* Assignment:
Pick out every line in the data below that holds "created".

• • • • • • •

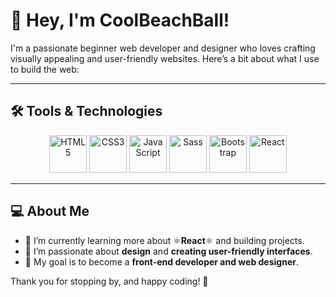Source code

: # 👋 Hey, I'm CoolBeachBall!

I'm a passionate beginner web developer and designer who loves crafting visually appealing and user-friendly websites. Here’s a bit about what I use to build the web:

---

## 🛠️ Tools & Technologies

<div align="center">
  <img src="https://cdn.jsdelivr.net/gh/devicons/devicon/icons/html5/html5-original.svg" alt="HTML5" width="60" height="60"/>
  <img src="https://cdn.jsdelivr.net/gh/devicons/devicon/icons/css3/css3-original.svg" alt="CSS3" width="60" height="60"/>
  <img src="https://cdn.jsdelivr.net/gh/devicons/devicon/icons/javascript/javascript-original.svg" alt="JavaScript" width="60" height="60"/>
  <img src="https://cdn.jsdelivr.net/gh/devicons/devicon/icons/sass/sass-original.svg" alt="Sass" width="60" height="60"/>
  <img src="https://cdn.jsdelivr.net/gh/devicons/devicon/icons/bootstrap/bootstrap-original.svg" alt="Bootstrap" width="60" height="60"/>
  <img src="https://cdn.jsdelivr.net/gh/devicons/devicon/icons/react/react-original.svg" alt="React" width="60" height="60"/>

</div>

---

## 💻 About Me
- 🌱 I’m currently learning more about ⚛️**React**⚛️ and building projects.
- 🎨 I’m passionate about **design** and **creating user-friendly interfaces**.
- 💼 My goal is to become a **front-end developer and web designer**.

Thank you for stopping by, and happy coding! 🚀


<!---
coolbeachball/coolbeachball is a ✨ special ✨ repository because its `README.md` (this file) appears on your GitHub profile.
You can click the Preview link to take a look at your changes.
--->
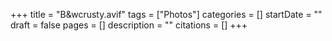 +++
title = "B&wcrusty.avif"
tags = ["Photos"]
categories = []
startDate = ""
draft = false
pages = []
description = ""
citations = []
+++
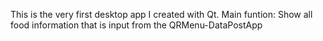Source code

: This is the very first desktop app I created with Qt.
Main funtion: Show all food information that is input from the QRMenu-DataPostApp
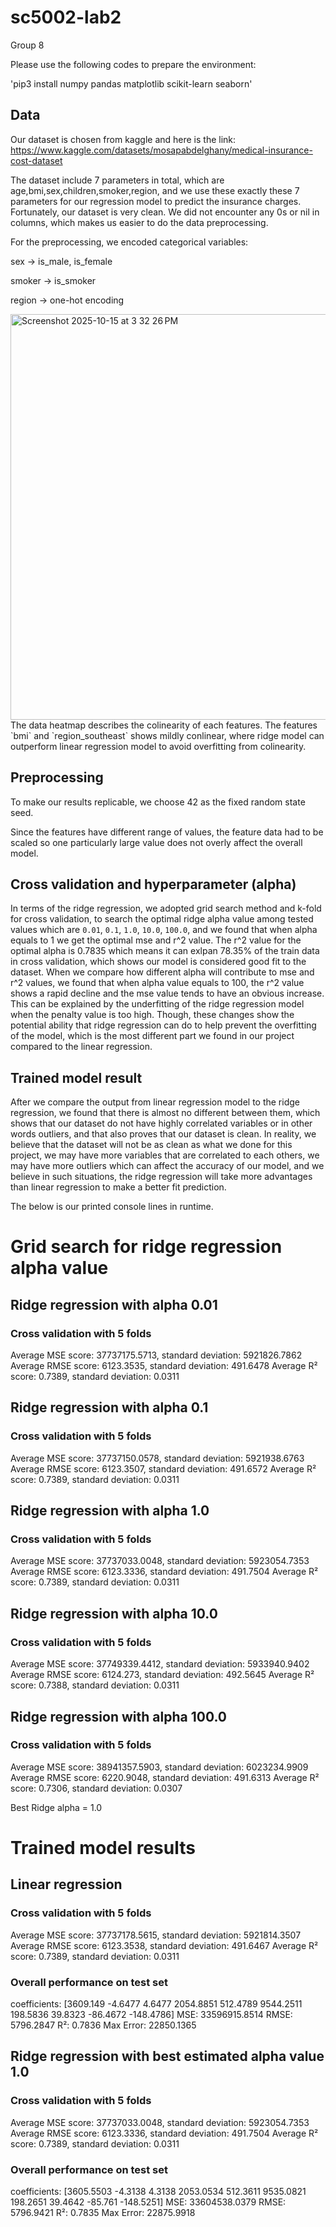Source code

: # sc5002-lab2
Group 8

Please use the following codes to prepare the environment:

'pip3 install numpy pandas matplotlib scikit-learn seaborn'

## Data

Our dataset is chosen from kaggle and here is the link: https://www.kaggle.com/datasets/mosapabdelghany/medical-insurance-cost-dataset

The dataset include 7 parameters in total, which are age,bmi,sex,children,smoker,region, and we use these exactly these 7 parameters for our regression model to predict the insurance charges. Fortunately, our dataset is very clean. We did not encounter any 0s or nil in columns, which makes us easier to do the data preprocessing.

For the preprocessing, we encoded categorical variables:

sex → is_male, is_female

smoker → is_smoker

region → one-hot encoding

<img width="1193" height="649" alt="Screenshot 2025-10-15 at 3 32 26 PM" src="https://github.com/user-attachments/assets/2fe1f8f0-9bde-47f8-a5ae-f09f815fc846" />
The data heatmap describes the colinearity of each features. The features `bmi` and `region_southeast` shows mildly conlinear, where ridge model can outperform linear regression model to avoid overfitting from colinearity.

## Preprocessing

To make our results replicable, we choose 42 as the fixed random state seed.

Since the features have different range of values, the feature data had to be scaled so one particularly large value does not overly affect the overall model.

## Cross validation and hyperparameter (alpha)

In terms of the ridge regression, we adopted grid search method and k-fold for cross validation, to search the optimal ridge alpha value among tested values which are `0.01`, `0.1`, `1.0`, `10.0`, `100.0`, and we found that when alpha equals to 1 we get the optimal mse and r^2 value. The r^2 value for the optimal alpha is 0.7835 which means it can exlpan 78.35% of the train data in cross validation, which shows our model is considered good fit to the dataset. When we compare how different alpha will contribute to mse and r^2 values, we found that when alpha value equals to 100, the r^2 value shows a rapid decline and the mse value tends to have an obvious increase. This can be explained by the underfitting of the ridge regression model when the penalty value is too high. Though, these changes show the potential ability that ridge regression can do to help prevent the overfitting of the model, which is the most different part we found in our project compared to the linear regression.

## Trained model result

After we compare the output from linear regression model to the ridge regression, we found that there is almost no different between them, which shows that our dataset do not have highly correlated variables or in other words outliers, and that also proves that our dataset is clean. In reality, we believe that the dataset will not be as clean as what we done for this project, we may have more variables that are correlated to each others, we may have more outliers which can affect the accuracy of our model, and we believe in such situations, the ridge regression will take more advantages than linear regression to make a better fit prediction.

The below is our printed console lines in runtime.

# Grid search for ridge regression alpha value

## Ridge regression with alpha 0.01

### Cross validation with 5 folds
Average MSE score: 37737175.5713, standard deviation: 5921826.7862
Average RMSE score: 6123.3535, standard deviation: 491.6478
Average R² score: 0.7389, standard deviation: 0.0311

## Ridge regression with alpha 0.1

### Cross validation with 5 folds
Average MSE score: 37737150.0578, standard deviation: 5921938.6763
Average RMSE score: 6123.3507, standard deviation: 491.6572
Average R² score: 0.7389, standard deviation: 0.0311

## Ridge regression with alpha 1.0

### Cross validation with 5 folds
Average MSE score: 37737033.0048, standard deviation: 5923054.7353
Average RMSE score: 6123.3336, standard deviation: 491.7504
Average R² score: 0.7389, standard deviation: 0.0311

## Ridge regression with alpha 10.0

### Cross validation with 5 folds
Average MSE score: 37749339.4412, standard deviation: 5933940.9402
Average RMSE score: 6124.273, standard deviation: 492.5645
Average R² score: 0.7388, standard deviation: 0.0311

## Ridge regression with alpha 100.0

### Cross validation with 5 folds
Average MSE score: 38941357.5903, standard deviation: 6023234.9909
Average RMSE score: 6220.9048, standard deviation: 491.6313
Average R² score: 0.7306, standard deviation: 0.0307

Best Ridge alpha = 1.0

# Trained model results

## Linear regression

### Cross validation with 5 folds
Average MSE score: 37737178.5615, standard deviation: 5921814.3507
Average RMSE score: 6123.3538, standard deviation: 491.6467
Average R² score: 0.7389, standard deviation: 0.0311

### Overall performance on test set
coefficients: [3609.149    -4.6477    4.6477 2054.8851  512.4789 9544.2511  198.5836
   39.8323  -86.4672 -148.4786]
MSE: 33596915.8514
RMSE: 5796.2847
R²: 0.7836
Max Error: 22850.1365

## Ridge regression with best estimated alpha value 1.0

### Cross validation with 5 folds
Average MSE score: 37737033.0048, standard deviation: 5923054.7353
Average RMSE score: 6123.3336, standard deviation: 491.7504
Average R² score: 0.7389, standard deviation: 0.0311

### Overall performance on test set
coefficients: [3605.5503   -4.3138    4.3138 2053.0534  512.3611 9535.0821  198.2651
   39.4642  -85.761  -148.5251]
MSE: 33604538.0379
RMSE: 5796.9421
R²: 0.7835
Max Error: 22875.9918
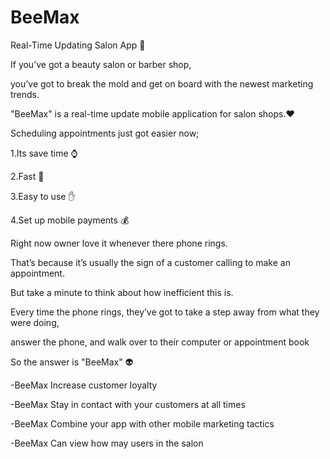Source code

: # BeeMax

Real-Time Updating Salon App :barber:

If you’ve got a beauty salon or barber shop,

you’ve got to break the mold and get on board with the newest marketing trends.


"BeeMax" is a real-time update mobile application for salon shops.:heart:

Scheduling appointments just got easier now;

 1.Its save time :watch:

 2.Fast :rocket:

 3.Easy to use :hand:

 4.Set up mobile payments :moneybag:

Right now owner love it whenever there phone rings.

That’s because it’s usually the sign of a customer calling to make an appointment.

But take a minute to think about how inefficient this is.

Every time the phone rings, they’ve got to take a step away from what they were doing,

answer the phone, and walk over to their computer or appointment book

So the answer is "BeeMax" :alien:

-BeeMax Increase customer loyalty

-BeeMax Stay in contact with your customers at all times

-BeeMax Combine your app with other mobile marketing tactics

-BeeMax Can view how may users in the salon
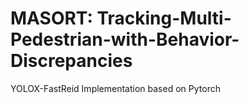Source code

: # MASORT: Tracking-Multi-Pedestrian-with-Behavior-Discrepancies
YOLOX-FastReid Implementation based on Pytorch
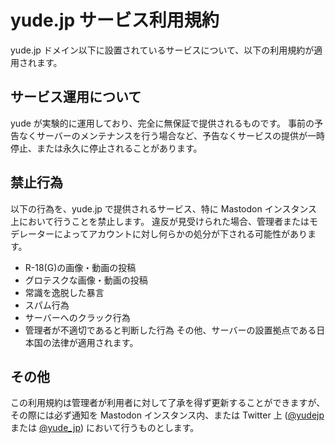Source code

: # yude.jp サービス利用規約
yude.jp ドメイン以下に設置されているサービスについて、以下の利用規約が適用されます。

## サービス運用について
yude が実験的に運用しており、完全に無保証で提供されるものです。
事前の予告なくサーバーのメンテナンスを行う場合など、予告なくサービスの提供が一時停止、または永久に停止されることがあります。

## 禁止行為
以下の行為を、yude.jp で提供されるサービス、特に Mastodon インスタンス上において行うことを禁止します。 違反が見受けられた場合、管理者またはモデレーターによってアカウントに対し何らかの処分が下される可能性があります。
* R-18(G)の画像・動画の投稿
* グロテスクな画像・動画の投稿
* 常識を逸脱した暴言
* スパム行為
* サーバーへのクラック行為
* 管理者が不適切であると判断した行為
その他、サーバーの設置拠点である日本国の法律が適用されます。

## その他
この利用規約は管理者が利用者に対して了承を得ず更新することができますが、その際には必ず通知を Mastodon インスタンス内、または Twitter 上 ([@yudejp](https://twitter.com/yudejp) または [@yude_jp](https://twitter.com/yude_jp)) において行うものとします。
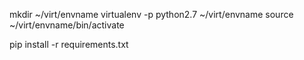 mkdir ~/virt/envname
virtualenv -p python2.7 ~/virt/envname
source ~/virt/envname/bin/activate

pip install -r requirements.txt


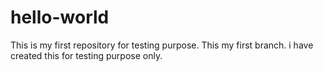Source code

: # hello-world
This is my first repository for testing purpose.
This my first branch.
i have created this for testing purpose only.
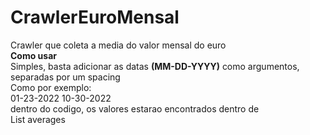 # CrawlerEuroMensal
Crawler que coleta a media do valor mensal do euro <br>
   <Strong>Como usar</strong>
   <br>Simples, basta adicionar as datas <strong>(MM-DD-YYYY)</strong> como argumentos, separadas por um spacing
   <br>Como por exemplo:
   <br>01-23-2022 10-30-2022
   <br>dentro do codigo, os valores estarao encontrados dentro de
   <br>List<IndexEuroDefault> averages

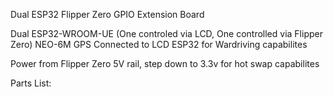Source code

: Dual ESP32 Flipper Zero GPIO Extension Board

Dual ESP32-WROOM-UE (One controled via LCD, One controlled via Flipper Zero)
NEO-6M GPS Connected to LCD ESP32 for Wardriving capabilites

Power from Flipper Zero 5V rail, step down to 3.3v for hot swap capabilites

Parts List:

• • • • • • •

* Answer to this problem:
: This is the very first desktop app I created with Qt.
i have created this for testing purpose only.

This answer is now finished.